ERIC Number: ED257060
Record Type: RIE
Publication Date: 1985-Mar
Pages: 11
Abstractor: N/A
Reference Count: 0
ISBN: N/A
ISSN: N/A
Go Out and Prosper, Technocrats: Technical Writers and Rhetorical Translations.
Cramer, Carmen
The University of Southwestern Louisiana offers an English major in technical writing. Many assignments and topics are covered in the junior technical writing course, but one of the most effective projects combines the students' and the professor's expertise and focuses on writing for a specific audience. The technical writer's job is to know how to communicate with and obtain information from various technicians, and at the same time be familiar with a variety of audiences so that he will be able to translate technicians' information into information comprehensible by the audience. To develop an awareness of their audience, students go through a two-stage process during several weeks of the course: a rhetorical analysis of their own writing, with a report; and a translation of a technical article. This two-stage project usually takes students from four to five weeks to complete. Upon completion, students have gained a sense of audience, enabling them to communicate an idea in any style.
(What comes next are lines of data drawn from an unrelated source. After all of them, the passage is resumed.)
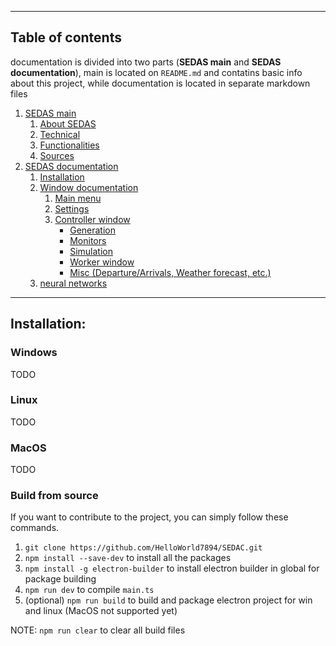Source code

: <!--header of the doc file-->
<hr>

## Table of contents
documentation is divided into two parts (**SEDAS main** and **SEDAS documentation**), main is located on `README.md` and contatins basic info about this project, while documentation is located in separate markdown files

1. [SEDAS main](/README.md)
    1. [About SEDAS](/README.md#about)
    2. [Technical](/README.md#technical)
    3. [Functionalities](/README.md#funcs)
    4. [Sources](/doc/sources/readme.md)
2. [SEDAS documentation](/doc/wiki/)
    1. [Installation](/doc/wiki/installation.md)
    2. [Window documentation](/doc/wiki/windows/)
        1. [Main menu](/doc/wiki/windows/settings.md)
        2. [Settings](/doc/wiki/windows/settings.md)
        3. [Controller window](/doc/wiki/windows/controller.md)
            - [Generation]()
            - [Monitors]()
            - [Simulation]()
            - [Worker window]()
            - [Misc (Departure/Arrivals, Weather forecast, etc.)]()
    3. [neural networks]()

<hr>

<!--main content of doc file-->
## Installation:

### Windows
TODO

### Linux
TODO

### MacOS
TODO

### Build from source
If you want to contribute to the project, you can simply follow these commands.

1. `git clone https://github.com/HelloWorld7894/SEDAC.git`
2. `npm install --save-dev` to install all the packages
3. `npm install -g electron-builder` to install electron builder in global for package building
4. `npm run dev` to compile `main.ts`
5. (optional) `npm run build` to build and package electron project for win and linux (MacOS not supported yet)

NOTE: `npm run clear` to clear all build files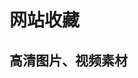 # 网站收藏
## 高清图片、视频素材
 <MyTable :data="[{a:1}]" :props="[{label:'a',value:'a'}]" />


<script>

</script>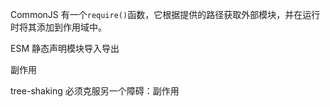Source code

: CommonJS 有一个`require()`函数，它根据提供的路径获取外部模块，并在运行时将其添加到作用域中。

ESM 静态声明模块导入导出



副作用

tree-shaking 必须克服另一个障碍：副作用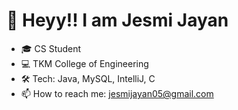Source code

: # 👋 Heyy!! I am Jesmi Jayan
- 🎓 CS Student 
- 💻 TKM College of Engineering
- 🛠️ Tech: Java, MySQL, IntelliJ, C
- 📫 How to reach me: jesmijayan05@gmail.com
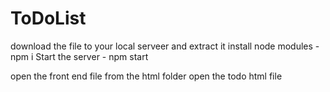 # ToDoList

 download the file to your local serveer and extract it
 install node modules - npm i
 Start the server - npm start


 open the front end file from the html folder
 open the todo html file 

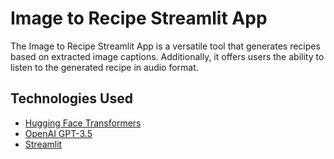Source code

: # Image to Recipe Streamlit App
The Image to Recipe Streamlit App is a versatile tool that generates recipes based on extracted image captions. Additionally, it offers users the ability to listen to the generated recipe in audio format.

## Technologies Used
- [Hugging Face Transformers](https://huggingface.co/transformers/)
- [OpenAI GPT-3.5](https://beta.openai.com/)
- [Streamlit](https://streamlit.io/)
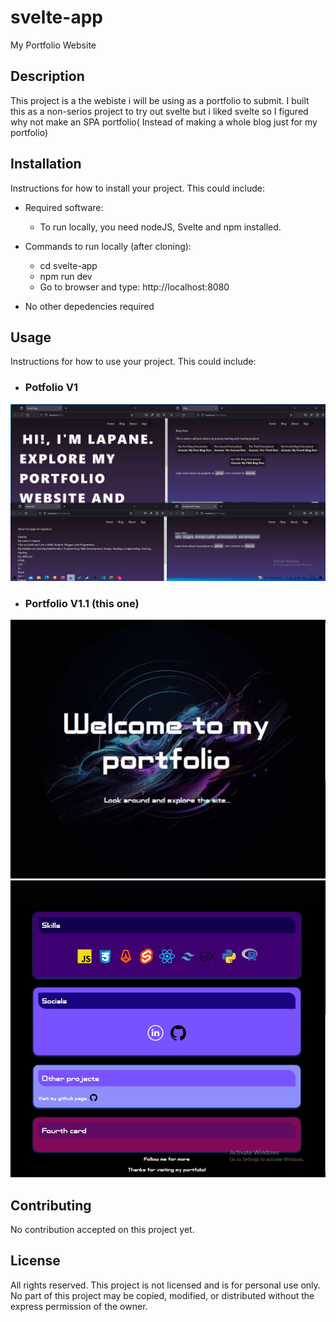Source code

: # svelte-app
My Portfolio Website

## Description
This project is a the webiste i will be using as a portfolio to submit. I built this as a non-serios project to try out svelte but i liked svelte so I figured why not make an SPA portfolio( Instead of making a whole blog just for my portfolio)


## Installation

Instructions for how to install your project. This could include:

- Required software:
    - To run locally, you need nodeJS, Svelte and npm installed.

- Commands to run locally (after cloning):
    - cd svelte-app
    - npm run dev
    - Go to browser and type: http://localhost:8080
- No other depedencies required

## Usage

Instructions for how to use your project. This could include:

- ### Potfolio V1
![Portfolio V1 Screenshots](/public/images/5.JPG)
- ### Portfolio V1.1 (this one)
![Portfolio V1.1 Screenshots](/public//images/pic1.JPG)
![Portfolio V1.1 Screenshots](/public/images/pic2.JPG)


## Contributing

No contribution accepted on this project yet.

## License

All rights reserved. This project is not licensed and is for personal use only. No part of this project may be copied, modified, or distributed without the express permission of the owner.
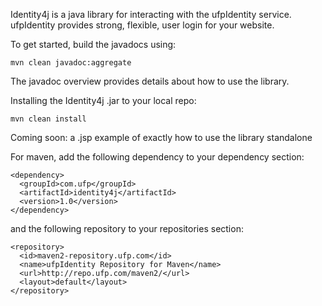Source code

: Identity4j is a java library for interacting with the ufpIdentity service. ufpIdentity provides strong, flexible, user login for your website. 

To get started, build the javadocs using:

    mvn clean javadoc:aggregate

The javadoc overview provides details about how to use the library.

Installing the Identity4j .jar to your local repo:

    mvn clean install

Coming soon: a .jsp example of exactly how to use the library standalone

For maven, add the following dependency to your dependency section:

    <dependency>
      <groupId>com.ufp</groupId>
      <artifactId>identity4j</artifactId>
      <version>1.0</version>
    </dependency>

and the following repository to your repositories section:

    <repository>
      <id>maven2-repository.ufp.com</id>
      <name>ufpIdentity Repository for Maven</name>
      <url>http://repo.ufp.com/maven2/</url>
      <layout>default</layout>
    </repository>
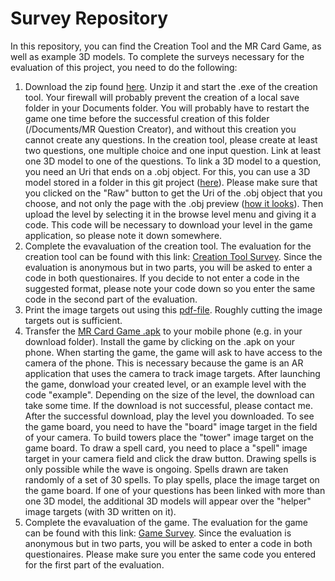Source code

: # Survey Repository
In this repository, you can find the Creation Tool and the MR Card Game, as well as example 3D models.
To complete the surveys necessary for the evaluation of this project, you need to do the following:

1. Download the zip found [here](https://github.com/AnPerret/ExampleModelObjects/tree/main/Question%20Creator). Unzip it and start the .exe of the creation tool. Your firewall will probably prevent the creation of a local save folder in your Documents folder. You will probably have to restart the game one time before the successful creation of this folder (/Documents/MR Question Creator), and without this creation you cannot create any questions. In the creation tool, please create at least two questions, one multiple choice and one input question. Link at least one 3D model to one of the questions. To link a 3D model to a question, you need an Uri that ends on a .obj object. For this, you can use a 3D model stored in a folder in this git project ([here](https://github.com/AnPerret/ExampleModelObjects/tree/main/Example%20Models)). Please make sure that you clicked on the "Raw" button to get the Uri of the .obj object that you choose, and not only the page with the .obj preview ([how it looks](https://raw.githubusercontent.com/AnPerret/ExampleModelObjects/main/Example%20Models/Cube.obj)). Then upload the level by selecting it in the browse level menu and giving it a code. This code will be necessary to download your level in the game application, so please note it down somewhere.
2. Complete the evavaluation of the creation tool. The evaluation for the creation tool can be found with this link: [Creation Tool Survey](https://mr-card-game.limesurvey.net/719814?newtest=Y&lang=en). Since the evaluation is anonymous but in two parts, you will be asked to enter a code in both questionaires. If you decide to not enter a code in the suggested format, please note your code down so you enter the same code in the second part of the evaluation.
3. Print the image targets out using this [pdf-file](https://github.com/AnPerret/ExampleModelObjects/tree/main/Image%20Targets). Roughly cutting the image targets out is sufficient.
4. Transfer the [MR Card Game .apk](https://github.com/AnPerret/ExampleModelObjects/tree/main/MR%20Card%20Game) to your mobile phone (e.g. in your download folder). Install the game by clicking on the .apk on your phone. When starting the game, the game will ask to have access to the camera of the phone. This is necessary because the game is an AR application that uses the camera to track image targets. After launching the game, donwload your created level, or an example level with the code "example". Depending on the size of the level, the download can take some time. If the download is not successful, please contact me. After the successful download, play the level you downloaded. To see the game board, you need to have the "board" image target in the field of your camera. To build towers place the "tower" image target on the game board. To draw a spell card, you need to place a "spell" image target in your camera field and click the draw button. Drawing spells is only possible while the wave is ongoing. Spells drawn are taken randomly of a set of 30 spells. To play spells, place the image target on the game board.
If one of your questions has been linked with more than one 3D model, the additional 3D models will appear over the "helper" image targets (with 3D written on it).
5. Complete the evavaluation of the game. The evaluation for the game can be found with this link: [Game Survey](https://mr-card-game.limesurvey.net/914298?newtest=Y&lang=en). Since the evaluation is anonymous but in two parts, you will be asked to enter a code in both questionaires. Please make sure you enter the same code you entered for the first part of the evaluation.
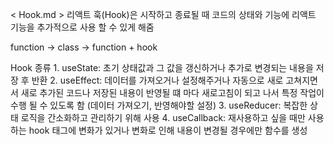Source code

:    < Hook.md >
    리액트 훅(Hook)은 시작하고 종료될 때 코드의 상태와 기능에 리액트 기능을 추가적으로 사용 할 수 있게 해줌
 

function -> class -> function + hook

Hook 종류
    1. useState: 초기 상태값과 그 값을 갱신하거나 추가로 변경되는 내용을 저장 후 반환
    2. useEffect: 데이터를 가져오거나 설정해주거나 자동으로 새로 고쳐지면서 새로 추가된 코드나 저장된 내용이 반영될 떄 마다 새로고침이 되고 나서 특정 작업이 수행 될 수 있도록 함 (데이터 가져오기, 반영해야할 설정)
    3. useReducer: 복잡한 상태 로직을 간소화하고 관리하기 위해 사용
    4. useCallback: 재사용하고 싶을 때만 사용하는 hook 태그에 변화가 있거나 변화로 인해 내용이 변경될 경우에만 함수를 생성
    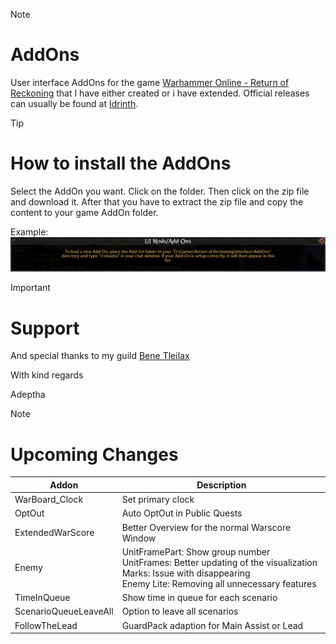 > [!NOTE]
> # AddOns
> 
> User interface AddOns for the game [Warhammer Online - Return of Reckoning](https://www.returnofreckoning.com/) that I have either created or i have extended. Official releases can usually be found at [Idrinth](https://tools.idrinth.de/addons/).

> [!TIP]
> # How to install the AddOns
> 
> Select the AddOn you want. Click on the folder. Then click on the zip file and download it.
> After that you have to extract the zip file and copy the content to your game AddOn folder.
>
> Example:
> ![Example](https://github.com/Makume/ReturnOfReckoning-AddOns/blob/main/(Images)/AddOn%20Folder.png)

> [!IMPORTANT]
> # Support
>
> And special thanks to my guild [Bene Tleilax](https://discord.gg/F7zVXDuaVA)
> 
> With kind regards
> 
> Adeptha 

> [!NOTE]
> # Upcoming Changes
>
> | Addon  | Description |
> | ------------- | ------------- |
> | WarBoard_Clock  | Set primary clock  |
> | OptOut  | Auto OptOut in Public Quests |
> | ExtendedWarScore  | Better Overview for the normal Warscore Window |
> | Enemy  | UnitFramePart: Show group number<br>UnitFrames: Better updating of the visualization<br>Marks: Issue with disappearing<br>Enemy Lite: Removing all unnecessary features |
> | TimeInQueue  | Show time in queue for each scenario
> | ScenarioQueueLeaveAll   | Option to leave all scenarios
> | FollowTheLead  | GuardPack adaption for Main Assist or Lead
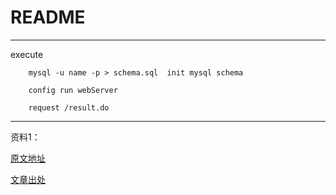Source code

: # README
----

execute 

        mysql -u name -p > schema.sql  init mysql schema
        
        config run webServer
        
        request /result.do

--------------------------

资料1： 

[原文地址](http://yuanmomo.net/archives/449#comment-207)

[文章出处](http://yuanmomo.net)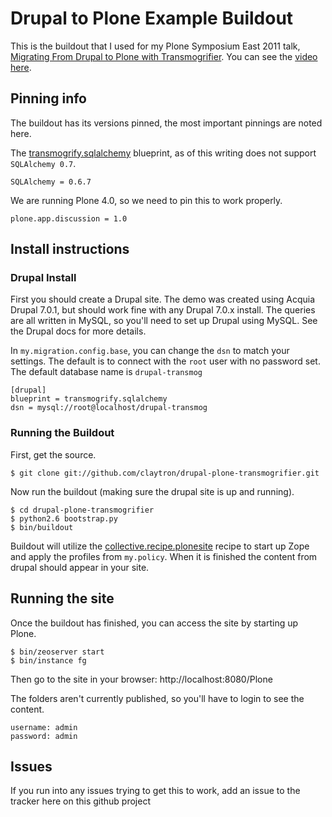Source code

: # Drupal to Plone Example Buildout

This is the buildout that I used for my Plone Symposium East 2011 talk,
[Migrating From Drupal to Plone with Transmogrifier][1]. You can see the
[video here][2].

## Pinning info

The buildout has its versions pinned, the most important pinnings are
noted here.

The [transmogrify.sqlalchemy][3] blueprint, as of this writing does not
support `SQLAlchemy 0.7`.

    SQLAlchemy = 0.6.7

We are running Plone 4.0, so we need to pin this to work properly.

    plone.app.discussion = 1.0

## Install instructions

### Drupal Install

First you should create a Drupal site. The demo was created using Acquia
Drupal 7.0.1, but should work fine with any Drupal 7.0.x install. The
queries are all written in MySQL, so you'll need to set up Drupal using
MySQL. See the Drupal docs for more details.

In `my.migration.config.base`, you can change the `dsn` to match your
settings. The default is to connect with the `root` user with no
password set. The default database name is `drupal-transmog`

    [drupal]
    blueprint = transmogrify.sqlalchemy
    dsn = mysql://root@localhost/drupal-transmog

### Running the Buildout

First, get the source.

    $ git clone git://github.com/claytron/drupal-plone-transmogrifier.git

Now run the buildout (making sure the drupal site is up and running).

    $ cd drupal-plone-transmogrifier
    $ python2.6 bootstrap.py
    $ bin/buildout

Buildout will utilize the [collective.recipe.plonesite][4] recipe to
start up Zope and apply the profiles from `my.policy`. When it is
finished the content from drupal should appear in your site.

## Running the site

Once the buildout has finished, you can access the site by starting up
Plone.

    $ bin/zeoserver start
    $ bin/instance fg

Then go to the site in your browser: http://localhost:8080/Plone

The folders aren't currently published, so you'll have to login to see
the content.

    username: admin
    password: admin

## Issues

If you run into any issues trying to get this to work, add an issue to
the tracker here on this github project

[1]: http://weblion.psu.edu/symposium/talks/migrating-from-drupal-to-plone-with-transmogrifier
[2]: https://streaming.psu.edu/media/?movieId=13401
[3]: http://pypi.python.org/pypi/transmogrify.sqlalchemy
[4]: http://pypi.python.org/pypi/collective.recipe.plonesite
It is a sense of audience that makes technical writers the "informational liaisons" for all fields. (DF)
Publication Type: Reports - Descriptive; Speeches/Meeting Papers
Education Level: N/A
Audience: N/A
Language: English
Sponsor: N/A
Authoring Institution: N/A
Identifiers: Audience Awareness
Note: Paper presented at the Annual Meeting of the Conference on College Composition and Communication (36th, Minneapolis, MN, March 21-23, 1985).